- **YOUR TASK**:
Copy out again, unchanged, the listing below from the line that has "Dans ce sujet" through the line that has "1. Naviguer vers ***Fichier*** – ***Modèles*** –".

- **SOURCE DATA**:

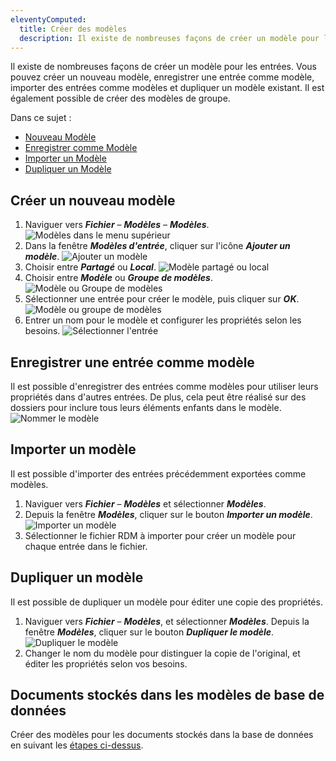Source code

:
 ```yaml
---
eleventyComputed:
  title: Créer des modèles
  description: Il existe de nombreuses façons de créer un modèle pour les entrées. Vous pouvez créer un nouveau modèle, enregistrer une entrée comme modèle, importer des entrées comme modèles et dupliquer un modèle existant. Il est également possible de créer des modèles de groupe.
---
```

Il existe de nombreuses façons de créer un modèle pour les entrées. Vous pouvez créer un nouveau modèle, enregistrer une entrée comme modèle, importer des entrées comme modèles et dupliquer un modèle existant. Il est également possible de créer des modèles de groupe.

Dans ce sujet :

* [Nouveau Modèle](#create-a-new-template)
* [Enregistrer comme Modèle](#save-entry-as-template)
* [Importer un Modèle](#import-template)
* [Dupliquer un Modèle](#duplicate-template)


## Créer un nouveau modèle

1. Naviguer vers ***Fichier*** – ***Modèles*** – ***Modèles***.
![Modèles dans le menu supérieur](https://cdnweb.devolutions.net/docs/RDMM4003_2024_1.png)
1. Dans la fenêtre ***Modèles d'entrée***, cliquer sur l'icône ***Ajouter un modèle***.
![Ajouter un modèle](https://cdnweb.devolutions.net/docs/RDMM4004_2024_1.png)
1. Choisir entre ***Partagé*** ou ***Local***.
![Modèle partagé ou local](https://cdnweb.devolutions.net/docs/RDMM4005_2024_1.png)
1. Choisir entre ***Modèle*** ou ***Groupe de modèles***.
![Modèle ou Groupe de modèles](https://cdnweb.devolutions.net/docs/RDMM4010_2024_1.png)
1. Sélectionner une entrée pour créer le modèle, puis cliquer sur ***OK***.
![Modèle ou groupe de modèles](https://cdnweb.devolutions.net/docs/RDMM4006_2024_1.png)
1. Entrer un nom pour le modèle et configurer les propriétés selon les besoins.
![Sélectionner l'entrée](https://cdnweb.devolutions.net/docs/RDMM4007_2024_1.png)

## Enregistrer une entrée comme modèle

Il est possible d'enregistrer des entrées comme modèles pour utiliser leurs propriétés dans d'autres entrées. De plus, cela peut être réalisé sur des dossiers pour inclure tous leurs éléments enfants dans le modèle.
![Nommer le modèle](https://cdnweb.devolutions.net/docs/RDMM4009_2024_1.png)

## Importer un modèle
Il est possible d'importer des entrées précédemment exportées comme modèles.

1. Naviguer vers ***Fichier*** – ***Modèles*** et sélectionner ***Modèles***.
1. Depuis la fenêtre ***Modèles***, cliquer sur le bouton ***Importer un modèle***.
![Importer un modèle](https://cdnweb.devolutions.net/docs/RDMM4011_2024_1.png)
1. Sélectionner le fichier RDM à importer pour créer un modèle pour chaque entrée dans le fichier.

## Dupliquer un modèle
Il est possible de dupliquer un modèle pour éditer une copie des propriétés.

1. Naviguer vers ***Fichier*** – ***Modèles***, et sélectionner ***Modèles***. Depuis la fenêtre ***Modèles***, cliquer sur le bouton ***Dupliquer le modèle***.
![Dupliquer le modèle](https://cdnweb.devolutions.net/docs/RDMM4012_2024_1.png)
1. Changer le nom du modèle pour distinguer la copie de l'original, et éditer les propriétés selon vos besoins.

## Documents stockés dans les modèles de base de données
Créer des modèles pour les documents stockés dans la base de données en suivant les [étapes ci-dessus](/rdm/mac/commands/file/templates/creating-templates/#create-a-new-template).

- **ANSWER FOR THE TASK**:
Dans ce sujet :

* [Nouveau Modèle](#create-a-new-template)
* [Enregistrer comme Modèle](#save-entry-as-template)
* [Importer un Modèle](#import-template)
* [Dupliquer un Modèle](#duplicate-template)


## Créer un nouveau modèle

1. Naviguer vers ***Fichier*** – ***Modèles*** – ***Modèles***.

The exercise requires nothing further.